Dataset entries:
========
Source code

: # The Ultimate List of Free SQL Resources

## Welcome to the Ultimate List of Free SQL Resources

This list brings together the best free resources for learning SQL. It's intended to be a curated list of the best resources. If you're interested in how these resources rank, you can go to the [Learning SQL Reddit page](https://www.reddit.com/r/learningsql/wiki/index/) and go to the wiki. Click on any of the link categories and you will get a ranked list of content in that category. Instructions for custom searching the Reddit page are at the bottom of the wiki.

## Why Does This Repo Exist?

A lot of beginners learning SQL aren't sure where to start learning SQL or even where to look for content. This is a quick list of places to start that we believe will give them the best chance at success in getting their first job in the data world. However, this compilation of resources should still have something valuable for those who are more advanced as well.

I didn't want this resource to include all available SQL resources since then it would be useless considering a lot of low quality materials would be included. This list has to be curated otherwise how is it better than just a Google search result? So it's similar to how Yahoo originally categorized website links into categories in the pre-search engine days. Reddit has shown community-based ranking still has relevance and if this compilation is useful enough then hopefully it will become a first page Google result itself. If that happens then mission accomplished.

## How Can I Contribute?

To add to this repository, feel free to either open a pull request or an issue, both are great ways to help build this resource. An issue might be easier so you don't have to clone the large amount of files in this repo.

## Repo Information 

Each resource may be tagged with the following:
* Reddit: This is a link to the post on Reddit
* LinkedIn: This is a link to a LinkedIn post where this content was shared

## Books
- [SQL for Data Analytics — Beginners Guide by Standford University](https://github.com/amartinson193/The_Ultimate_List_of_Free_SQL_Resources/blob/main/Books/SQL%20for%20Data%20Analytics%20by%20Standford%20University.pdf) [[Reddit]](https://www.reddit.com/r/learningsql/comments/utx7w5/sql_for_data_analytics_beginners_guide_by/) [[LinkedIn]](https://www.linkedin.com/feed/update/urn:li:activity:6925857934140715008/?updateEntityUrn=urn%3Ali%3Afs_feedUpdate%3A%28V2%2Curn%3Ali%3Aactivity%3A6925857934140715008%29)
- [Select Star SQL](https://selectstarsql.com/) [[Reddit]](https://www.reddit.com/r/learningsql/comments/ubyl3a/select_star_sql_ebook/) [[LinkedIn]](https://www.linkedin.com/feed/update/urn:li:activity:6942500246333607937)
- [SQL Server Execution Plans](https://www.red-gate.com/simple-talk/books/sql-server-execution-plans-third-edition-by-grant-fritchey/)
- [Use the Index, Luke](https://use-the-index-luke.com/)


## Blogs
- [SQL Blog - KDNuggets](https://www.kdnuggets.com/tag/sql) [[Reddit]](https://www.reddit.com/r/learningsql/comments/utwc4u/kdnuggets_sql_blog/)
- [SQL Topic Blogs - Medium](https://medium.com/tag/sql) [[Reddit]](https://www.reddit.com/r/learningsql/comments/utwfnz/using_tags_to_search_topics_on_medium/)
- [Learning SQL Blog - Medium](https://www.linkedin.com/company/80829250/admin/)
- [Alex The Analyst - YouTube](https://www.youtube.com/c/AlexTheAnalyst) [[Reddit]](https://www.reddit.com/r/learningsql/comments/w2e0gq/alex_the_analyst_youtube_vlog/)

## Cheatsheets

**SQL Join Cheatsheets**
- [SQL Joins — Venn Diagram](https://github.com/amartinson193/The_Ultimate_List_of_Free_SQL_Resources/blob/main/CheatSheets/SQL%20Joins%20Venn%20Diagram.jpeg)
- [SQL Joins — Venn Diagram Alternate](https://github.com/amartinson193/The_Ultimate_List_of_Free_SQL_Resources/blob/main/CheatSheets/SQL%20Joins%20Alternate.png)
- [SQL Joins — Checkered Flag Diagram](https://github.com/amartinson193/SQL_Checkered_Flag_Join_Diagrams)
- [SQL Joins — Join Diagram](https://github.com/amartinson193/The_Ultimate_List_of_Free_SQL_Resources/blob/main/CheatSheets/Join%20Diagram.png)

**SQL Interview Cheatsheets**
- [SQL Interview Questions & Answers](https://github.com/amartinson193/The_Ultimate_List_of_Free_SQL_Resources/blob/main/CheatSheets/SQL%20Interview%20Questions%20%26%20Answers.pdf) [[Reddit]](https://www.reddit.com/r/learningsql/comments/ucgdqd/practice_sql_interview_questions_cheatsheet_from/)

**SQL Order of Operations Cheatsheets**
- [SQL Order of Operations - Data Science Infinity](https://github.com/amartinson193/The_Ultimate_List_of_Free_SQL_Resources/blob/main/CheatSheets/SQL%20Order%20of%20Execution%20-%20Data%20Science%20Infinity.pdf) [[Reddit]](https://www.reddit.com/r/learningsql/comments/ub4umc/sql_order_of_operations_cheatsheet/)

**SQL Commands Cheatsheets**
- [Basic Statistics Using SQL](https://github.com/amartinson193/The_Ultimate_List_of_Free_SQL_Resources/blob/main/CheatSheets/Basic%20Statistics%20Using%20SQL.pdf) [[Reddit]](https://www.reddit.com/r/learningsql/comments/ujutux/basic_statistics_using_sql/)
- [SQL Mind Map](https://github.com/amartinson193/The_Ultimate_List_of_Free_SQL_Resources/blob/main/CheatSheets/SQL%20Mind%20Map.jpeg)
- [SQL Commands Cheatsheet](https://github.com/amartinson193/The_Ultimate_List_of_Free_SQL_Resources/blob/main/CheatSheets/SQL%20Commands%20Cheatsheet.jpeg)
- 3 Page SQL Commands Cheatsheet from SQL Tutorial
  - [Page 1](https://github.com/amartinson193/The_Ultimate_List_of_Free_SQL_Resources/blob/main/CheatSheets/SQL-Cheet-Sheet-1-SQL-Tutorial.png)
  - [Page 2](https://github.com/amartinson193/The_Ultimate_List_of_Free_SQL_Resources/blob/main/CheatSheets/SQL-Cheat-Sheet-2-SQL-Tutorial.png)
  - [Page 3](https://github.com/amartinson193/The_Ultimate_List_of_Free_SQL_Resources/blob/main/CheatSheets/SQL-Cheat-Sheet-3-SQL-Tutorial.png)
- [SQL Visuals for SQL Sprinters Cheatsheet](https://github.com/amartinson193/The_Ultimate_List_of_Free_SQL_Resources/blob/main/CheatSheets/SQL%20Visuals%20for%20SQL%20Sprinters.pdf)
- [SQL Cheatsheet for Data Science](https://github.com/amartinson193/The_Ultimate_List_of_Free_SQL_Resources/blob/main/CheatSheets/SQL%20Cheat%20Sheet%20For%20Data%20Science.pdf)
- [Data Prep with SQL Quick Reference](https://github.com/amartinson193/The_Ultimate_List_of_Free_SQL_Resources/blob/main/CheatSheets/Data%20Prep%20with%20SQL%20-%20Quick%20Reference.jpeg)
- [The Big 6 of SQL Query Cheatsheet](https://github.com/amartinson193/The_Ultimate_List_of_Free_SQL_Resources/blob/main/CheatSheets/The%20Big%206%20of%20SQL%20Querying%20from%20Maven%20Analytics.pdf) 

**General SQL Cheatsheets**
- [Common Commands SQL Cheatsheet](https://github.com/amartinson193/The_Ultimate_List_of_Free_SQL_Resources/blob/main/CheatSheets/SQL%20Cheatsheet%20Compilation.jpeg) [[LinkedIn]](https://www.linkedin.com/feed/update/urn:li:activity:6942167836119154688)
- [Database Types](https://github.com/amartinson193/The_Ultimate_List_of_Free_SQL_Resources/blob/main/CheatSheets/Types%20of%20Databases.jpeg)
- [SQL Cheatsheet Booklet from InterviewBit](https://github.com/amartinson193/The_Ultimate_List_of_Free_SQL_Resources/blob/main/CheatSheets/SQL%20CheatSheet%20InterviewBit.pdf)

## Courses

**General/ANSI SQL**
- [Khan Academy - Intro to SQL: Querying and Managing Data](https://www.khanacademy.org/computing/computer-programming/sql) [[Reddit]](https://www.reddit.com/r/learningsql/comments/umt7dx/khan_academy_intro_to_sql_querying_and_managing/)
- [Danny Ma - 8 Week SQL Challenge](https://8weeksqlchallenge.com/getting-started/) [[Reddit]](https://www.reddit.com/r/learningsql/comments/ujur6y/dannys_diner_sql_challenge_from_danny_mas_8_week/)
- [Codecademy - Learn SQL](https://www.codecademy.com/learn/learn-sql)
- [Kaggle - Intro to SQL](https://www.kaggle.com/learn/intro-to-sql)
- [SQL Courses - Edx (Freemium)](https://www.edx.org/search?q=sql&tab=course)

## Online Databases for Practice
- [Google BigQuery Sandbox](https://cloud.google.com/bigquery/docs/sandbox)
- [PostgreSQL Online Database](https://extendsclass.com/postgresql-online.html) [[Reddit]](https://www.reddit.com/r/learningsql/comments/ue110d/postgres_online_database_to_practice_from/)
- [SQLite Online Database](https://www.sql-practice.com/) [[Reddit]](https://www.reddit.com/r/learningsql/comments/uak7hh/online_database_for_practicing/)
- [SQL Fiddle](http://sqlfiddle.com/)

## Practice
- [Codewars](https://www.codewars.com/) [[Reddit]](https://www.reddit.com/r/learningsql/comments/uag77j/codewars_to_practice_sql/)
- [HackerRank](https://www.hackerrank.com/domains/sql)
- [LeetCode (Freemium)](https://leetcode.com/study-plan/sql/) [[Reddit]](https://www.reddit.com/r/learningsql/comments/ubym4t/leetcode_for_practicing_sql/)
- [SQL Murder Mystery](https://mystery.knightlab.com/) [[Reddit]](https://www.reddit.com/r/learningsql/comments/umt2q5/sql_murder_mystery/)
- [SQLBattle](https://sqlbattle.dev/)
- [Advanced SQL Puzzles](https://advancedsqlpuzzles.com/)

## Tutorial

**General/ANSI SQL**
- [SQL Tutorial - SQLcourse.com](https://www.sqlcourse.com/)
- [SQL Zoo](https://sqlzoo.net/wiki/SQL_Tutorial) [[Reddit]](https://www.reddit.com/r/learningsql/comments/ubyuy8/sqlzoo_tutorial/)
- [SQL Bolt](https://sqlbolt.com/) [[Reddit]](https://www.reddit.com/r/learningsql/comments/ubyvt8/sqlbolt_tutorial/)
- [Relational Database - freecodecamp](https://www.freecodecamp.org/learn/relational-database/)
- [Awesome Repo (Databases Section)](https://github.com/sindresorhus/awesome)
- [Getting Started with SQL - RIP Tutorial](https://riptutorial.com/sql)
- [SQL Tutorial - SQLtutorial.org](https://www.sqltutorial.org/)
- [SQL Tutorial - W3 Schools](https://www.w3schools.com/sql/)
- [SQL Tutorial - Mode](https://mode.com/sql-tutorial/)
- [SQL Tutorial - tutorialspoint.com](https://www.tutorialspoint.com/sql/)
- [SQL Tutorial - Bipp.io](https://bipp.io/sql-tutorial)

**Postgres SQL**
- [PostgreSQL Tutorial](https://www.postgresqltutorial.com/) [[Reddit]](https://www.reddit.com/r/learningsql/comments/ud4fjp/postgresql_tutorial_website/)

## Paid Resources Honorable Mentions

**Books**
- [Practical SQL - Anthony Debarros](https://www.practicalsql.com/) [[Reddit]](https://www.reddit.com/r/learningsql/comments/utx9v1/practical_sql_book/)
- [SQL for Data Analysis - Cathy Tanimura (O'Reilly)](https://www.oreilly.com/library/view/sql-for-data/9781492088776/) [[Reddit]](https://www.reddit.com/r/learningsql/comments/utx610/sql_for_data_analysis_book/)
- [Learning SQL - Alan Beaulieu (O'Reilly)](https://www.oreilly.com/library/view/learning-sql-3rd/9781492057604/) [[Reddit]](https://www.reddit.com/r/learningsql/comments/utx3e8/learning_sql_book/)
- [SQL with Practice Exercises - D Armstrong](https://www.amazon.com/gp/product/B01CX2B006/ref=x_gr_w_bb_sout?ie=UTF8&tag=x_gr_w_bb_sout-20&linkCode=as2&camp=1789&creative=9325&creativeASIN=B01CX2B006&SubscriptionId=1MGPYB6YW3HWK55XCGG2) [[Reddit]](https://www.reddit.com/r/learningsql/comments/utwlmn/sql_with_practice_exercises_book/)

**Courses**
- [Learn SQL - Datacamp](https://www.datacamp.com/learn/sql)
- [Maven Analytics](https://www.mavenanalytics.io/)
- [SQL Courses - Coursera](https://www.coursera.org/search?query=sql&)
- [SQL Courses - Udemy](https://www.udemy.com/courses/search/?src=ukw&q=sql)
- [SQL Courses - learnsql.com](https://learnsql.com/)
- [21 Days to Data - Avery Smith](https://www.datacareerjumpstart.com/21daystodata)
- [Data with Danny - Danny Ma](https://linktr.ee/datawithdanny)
========
Work to complete => Repeat, word for word, the lines from the start of the records to the line that contains "## Why Does This Repo Exist?", both of them included, and no others.

Completed task =>
Source code

: # The Ultimate List of Free SQL Resources

## Welcome to the Ultimate List of Free SQL Resources

This list brings together the best free resources for learning SQL. It's intended to be a curated list of the best resources. If you're interested in how these resources rank, you can go to the [Learning SQL Reddit page](https://www.reddit.com/r/learningsql/wiki/index/) and go to the wiki. Click on any of the link categories and you will get a ranked list of content in that category. Instructions for custom searching the Reddit page are at the bottom of the wiki.

## Why Does This Repo Exist?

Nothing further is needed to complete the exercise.